Netzwelt-Ticker: Klage gegen vermeintliche Abo-Fallen-Websites abgelehnt - SPIEGEL ONLINE - Nachrichten - Netzwelt

eigentlich unglaublich!
Der Kassierer bei der Bank darf sich demnach auch nicht beschweren, wenn er überfallen wird. Mann muss ja damit rechnen. :sun:


----------



## webwatcher (18 März 2009)

*AW: alle Betrogenen sind natürlich selber schuld!*

Das Urteil erhitzt zwar die  Gemüter, sollte aber nicht überbewertet werden.
 Was ein Amtsrichter von sich gibt, ist nicht der Weisheit letzter Schluss.
Es  ist nicht das erste und  wird nicht das letzte Urteil bleiben, bei dem man aus 
dem Kopfschütteln nicht raus kommt. 

Auch wenn es verständlicherweise   Zorn hervorruft, sollte man gelassen bleiben:
 Das Urteil befaßt sich nur mit dem strafrechtlichen Aspekt. Die zivilrechtliche Seite wird davon
 überhaupt nicht berührt. Zivilgerichte (kürzlich ein OLG Urteil) fordern klar sichtbare und 
auf den ersten Blick erkennbare Preisangaben.
Abofallen: Gericht verbietet Abzocke mit versteckten Kosten: 


> Abofallen: Gericht verbietet Abzocke mit versteckten Kosten
> Abofallen im Internet haben vor Gericht keine Chance.

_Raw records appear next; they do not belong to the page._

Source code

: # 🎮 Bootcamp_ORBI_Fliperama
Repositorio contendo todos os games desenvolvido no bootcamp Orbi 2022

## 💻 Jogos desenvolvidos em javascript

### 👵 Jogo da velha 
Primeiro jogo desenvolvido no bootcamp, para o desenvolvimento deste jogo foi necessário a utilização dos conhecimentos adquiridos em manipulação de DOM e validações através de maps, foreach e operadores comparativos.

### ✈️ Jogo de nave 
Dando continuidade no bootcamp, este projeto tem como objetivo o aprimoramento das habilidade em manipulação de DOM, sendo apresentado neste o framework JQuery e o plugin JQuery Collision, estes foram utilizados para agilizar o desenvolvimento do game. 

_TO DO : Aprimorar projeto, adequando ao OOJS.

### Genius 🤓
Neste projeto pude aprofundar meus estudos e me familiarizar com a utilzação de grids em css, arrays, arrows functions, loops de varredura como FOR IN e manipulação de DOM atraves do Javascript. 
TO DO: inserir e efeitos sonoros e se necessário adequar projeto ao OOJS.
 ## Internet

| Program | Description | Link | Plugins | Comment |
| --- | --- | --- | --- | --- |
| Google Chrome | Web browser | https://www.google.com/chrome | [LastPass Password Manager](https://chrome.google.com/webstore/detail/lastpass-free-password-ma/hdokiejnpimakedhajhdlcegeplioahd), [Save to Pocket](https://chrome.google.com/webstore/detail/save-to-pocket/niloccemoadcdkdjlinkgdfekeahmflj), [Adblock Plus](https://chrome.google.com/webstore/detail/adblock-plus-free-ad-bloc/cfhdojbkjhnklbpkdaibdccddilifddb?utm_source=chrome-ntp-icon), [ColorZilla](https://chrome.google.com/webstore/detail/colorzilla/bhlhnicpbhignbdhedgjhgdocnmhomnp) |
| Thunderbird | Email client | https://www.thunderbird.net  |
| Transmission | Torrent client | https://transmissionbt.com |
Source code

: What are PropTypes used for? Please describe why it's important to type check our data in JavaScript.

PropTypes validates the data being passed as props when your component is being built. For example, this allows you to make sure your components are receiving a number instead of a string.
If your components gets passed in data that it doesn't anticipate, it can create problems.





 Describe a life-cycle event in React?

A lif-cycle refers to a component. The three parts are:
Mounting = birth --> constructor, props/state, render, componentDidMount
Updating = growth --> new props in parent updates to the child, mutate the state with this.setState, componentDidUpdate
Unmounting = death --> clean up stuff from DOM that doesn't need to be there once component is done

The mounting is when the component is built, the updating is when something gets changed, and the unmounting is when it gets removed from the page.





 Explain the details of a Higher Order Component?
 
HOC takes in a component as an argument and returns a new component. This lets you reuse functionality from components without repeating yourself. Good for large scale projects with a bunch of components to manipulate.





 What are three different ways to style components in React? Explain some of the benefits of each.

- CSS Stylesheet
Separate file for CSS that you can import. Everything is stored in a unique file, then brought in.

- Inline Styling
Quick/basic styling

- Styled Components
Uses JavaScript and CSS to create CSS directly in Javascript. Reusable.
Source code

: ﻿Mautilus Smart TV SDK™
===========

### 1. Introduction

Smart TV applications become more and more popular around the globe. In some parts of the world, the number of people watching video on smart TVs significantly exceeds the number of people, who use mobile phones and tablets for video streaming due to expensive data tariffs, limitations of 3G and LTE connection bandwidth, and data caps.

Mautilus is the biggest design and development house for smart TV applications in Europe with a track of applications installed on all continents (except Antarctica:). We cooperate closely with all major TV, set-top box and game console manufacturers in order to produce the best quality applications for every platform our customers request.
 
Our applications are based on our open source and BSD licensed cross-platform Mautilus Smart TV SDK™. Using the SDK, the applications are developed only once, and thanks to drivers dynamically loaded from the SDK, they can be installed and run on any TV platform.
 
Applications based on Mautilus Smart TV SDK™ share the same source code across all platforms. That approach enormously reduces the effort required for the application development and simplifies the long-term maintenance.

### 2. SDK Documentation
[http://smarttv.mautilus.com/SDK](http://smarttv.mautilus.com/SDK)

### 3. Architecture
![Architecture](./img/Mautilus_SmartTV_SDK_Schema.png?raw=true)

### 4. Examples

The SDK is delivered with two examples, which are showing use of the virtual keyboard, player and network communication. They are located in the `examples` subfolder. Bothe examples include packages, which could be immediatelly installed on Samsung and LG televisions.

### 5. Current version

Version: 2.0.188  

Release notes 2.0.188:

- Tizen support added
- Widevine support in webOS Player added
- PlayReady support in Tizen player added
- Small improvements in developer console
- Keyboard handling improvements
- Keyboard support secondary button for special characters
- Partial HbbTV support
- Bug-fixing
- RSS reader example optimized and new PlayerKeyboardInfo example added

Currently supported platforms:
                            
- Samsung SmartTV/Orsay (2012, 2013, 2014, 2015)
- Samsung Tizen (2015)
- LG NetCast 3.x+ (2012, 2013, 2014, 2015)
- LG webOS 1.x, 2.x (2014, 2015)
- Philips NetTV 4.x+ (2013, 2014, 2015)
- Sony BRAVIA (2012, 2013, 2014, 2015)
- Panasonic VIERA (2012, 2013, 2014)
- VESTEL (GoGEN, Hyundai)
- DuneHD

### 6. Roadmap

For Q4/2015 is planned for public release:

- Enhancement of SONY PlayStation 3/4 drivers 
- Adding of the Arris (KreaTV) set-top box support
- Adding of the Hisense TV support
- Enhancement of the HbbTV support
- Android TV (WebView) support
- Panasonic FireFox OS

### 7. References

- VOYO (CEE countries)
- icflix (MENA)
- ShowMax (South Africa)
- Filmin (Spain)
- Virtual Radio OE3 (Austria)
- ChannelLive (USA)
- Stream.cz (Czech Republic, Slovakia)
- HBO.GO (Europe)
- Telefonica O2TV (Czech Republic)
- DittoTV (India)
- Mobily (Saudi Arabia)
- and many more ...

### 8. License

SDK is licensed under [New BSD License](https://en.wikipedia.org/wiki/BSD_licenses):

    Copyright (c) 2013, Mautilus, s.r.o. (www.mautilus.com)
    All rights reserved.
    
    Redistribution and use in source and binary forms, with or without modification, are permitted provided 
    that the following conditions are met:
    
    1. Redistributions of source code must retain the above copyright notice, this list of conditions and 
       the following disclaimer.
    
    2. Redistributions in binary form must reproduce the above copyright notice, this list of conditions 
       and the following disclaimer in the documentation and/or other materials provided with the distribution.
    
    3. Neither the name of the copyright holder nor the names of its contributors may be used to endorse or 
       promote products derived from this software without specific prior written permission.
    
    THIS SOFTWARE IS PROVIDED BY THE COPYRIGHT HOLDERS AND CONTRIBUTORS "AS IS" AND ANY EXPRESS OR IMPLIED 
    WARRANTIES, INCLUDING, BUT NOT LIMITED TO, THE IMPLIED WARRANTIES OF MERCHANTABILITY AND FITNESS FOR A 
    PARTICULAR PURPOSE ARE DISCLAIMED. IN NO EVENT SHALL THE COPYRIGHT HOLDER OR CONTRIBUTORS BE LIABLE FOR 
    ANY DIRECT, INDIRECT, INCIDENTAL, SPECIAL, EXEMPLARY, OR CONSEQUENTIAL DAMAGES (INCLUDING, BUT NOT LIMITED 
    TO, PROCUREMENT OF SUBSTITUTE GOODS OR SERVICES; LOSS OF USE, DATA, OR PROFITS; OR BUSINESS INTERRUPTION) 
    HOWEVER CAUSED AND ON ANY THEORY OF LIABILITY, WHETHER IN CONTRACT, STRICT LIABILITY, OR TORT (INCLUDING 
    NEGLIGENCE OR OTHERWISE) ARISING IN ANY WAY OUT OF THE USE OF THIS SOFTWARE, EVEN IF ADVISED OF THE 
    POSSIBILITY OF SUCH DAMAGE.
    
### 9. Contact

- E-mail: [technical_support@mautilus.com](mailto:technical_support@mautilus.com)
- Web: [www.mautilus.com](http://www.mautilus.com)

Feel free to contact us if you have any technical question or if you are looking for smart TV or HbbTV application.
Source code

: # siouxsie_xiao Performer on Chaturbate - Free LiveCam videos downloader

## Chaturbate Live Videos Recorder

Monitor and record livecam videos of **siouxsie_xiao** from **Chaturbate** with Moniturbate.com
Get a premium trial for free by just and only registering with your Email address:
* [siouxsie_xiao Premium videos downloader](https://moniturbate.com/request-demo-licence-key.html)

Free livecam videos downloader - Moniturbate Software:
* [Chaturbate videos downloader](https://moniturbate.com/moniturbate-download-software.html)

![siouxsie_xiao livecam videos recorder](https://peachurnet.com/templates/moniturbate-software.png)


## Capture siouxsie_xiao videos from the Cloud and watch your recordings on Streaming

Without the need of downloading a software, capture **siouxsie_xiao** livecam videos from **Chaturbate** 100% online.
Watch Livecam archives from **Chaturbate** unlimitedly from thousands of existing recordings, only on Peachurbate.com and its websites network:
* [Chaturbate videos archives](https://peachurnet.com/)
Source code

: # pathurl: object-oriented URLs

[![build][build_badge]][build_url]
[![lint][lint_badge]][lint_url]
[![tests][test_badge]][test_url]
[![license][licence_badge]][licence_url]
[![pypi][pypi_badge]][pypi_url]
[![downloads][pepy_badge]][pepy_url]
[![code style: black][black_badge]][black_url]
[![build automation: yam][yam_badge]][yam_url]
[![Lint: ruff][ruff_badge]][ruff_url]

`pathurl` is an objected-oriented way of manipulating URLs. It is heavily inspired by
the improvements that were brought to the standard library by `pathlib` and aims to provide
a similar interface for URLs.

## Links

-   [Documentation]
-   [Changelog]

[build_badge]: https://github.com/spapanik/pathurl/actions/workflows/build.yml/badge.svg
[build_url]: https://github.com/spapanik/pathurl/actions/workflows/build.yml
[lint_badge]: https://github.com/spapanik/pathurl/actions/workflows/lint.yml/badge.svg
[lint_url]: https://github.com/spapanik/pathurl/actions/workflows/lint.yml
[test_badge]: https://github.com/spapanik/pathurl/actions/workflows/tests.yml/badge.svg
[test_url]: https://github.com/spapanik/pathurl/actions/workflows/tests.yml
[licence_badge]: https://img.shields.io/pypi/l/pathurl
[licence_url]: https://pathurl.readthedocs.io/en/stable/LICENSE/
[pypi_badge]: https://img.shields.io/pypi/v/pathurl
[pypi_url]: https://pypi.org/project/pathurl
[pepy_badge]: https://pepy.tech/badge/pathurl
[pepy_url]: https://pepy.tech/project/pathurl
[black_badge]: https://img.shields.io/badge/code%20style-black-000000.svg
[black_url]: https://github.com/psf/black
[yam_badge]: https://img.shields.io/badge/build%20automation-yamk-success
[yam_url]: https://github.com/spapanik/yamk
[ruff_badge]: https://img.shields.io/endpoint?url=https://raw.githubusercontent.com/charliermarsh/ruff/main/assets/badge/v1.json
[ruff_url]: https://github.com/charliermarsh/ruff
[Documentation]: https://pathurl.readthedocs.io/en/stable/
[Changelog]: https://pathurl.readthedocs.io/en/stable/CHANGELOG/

Das zeigen jetzt zwei neue Urteile. Darin verbietet das Oberlandesgericht (OLG) Frankfurt den Firmen Genealogie Ltd. und NETContent Ltd., Verbraucher mit versteckten Kosten abzuzocken.


PS:
Das Gericht macht sich eine  eigenartige Sichtweise zu eigen. Da überall getrixt wird,
 ist es eben nicht mehr strafbar...
http://www.heise.de/newsticker/Fran...-gegen-Abofallenbetreiber-ab--/meldung/134645
zu der Sternchenhypothese  der Richter ein passender Kommentar


> Im Supermarkt verlangen sie dann 10 Euro für die Bedienung an der Wursttheke ...
> 
> ... der Preis steht zwar nicht auf der Wursttheke, ABER:
> 
> ...





> Die Staatsanwaltschaft Frankfurt bleibt laut Sprecherin D.  M.-S.bei ihrer Bewertung der strafrechtlichen Relevanz und erwägt nun rechtliche Schritte gegen die Ablehnung der Anklage. Parallel führt sie in anderen Fällen Ermittlungen gegen die Gruppe um B., die jüngst in Hausdurchsuchungen mündeten.  (hob/c't)


Es ist noch aller Tage Abend...


----------



## bernhard (18 März 2009)

*AW: alle Betrogenen sind natürlich selber schuld!*

Die Begründung des Gerichts, dass Verbraucher heute überall beschissen werden und die hier zu bewertende Vorgehensweise zum Gewohnheitsrecht seriöser Geschäftemacher zu zählen ist, ist natürlich ausbaufähig.

Hütchenspieler bescheißen auch nicht mehr als Kostenfallensteller. Da können Verbraucher doch selbst auf sich aufpassen. Wer reinfällt, war einfach zu dumm. Dumme brauchen keinen Schutz.

Bleibt die Frage, ob das Volk solche Richter braucht, die in seinem Namen sprechen.


----------



## katzenjens (18 März 2009)

*AW: alle Betrogenen sind natürlich selber schuld!*

Dieses finde ich auch diskussionswürdig. Es gibt bereits seit Jahren mehrere Sorten von Abzocke. Diese hat sich etabliert, auch weil die Entscheider versagt haben. Daher sind nun artverwandte Abzockmethoden ebenso zu behandeln. Eine wahrlich interessante Ansicht der Richter.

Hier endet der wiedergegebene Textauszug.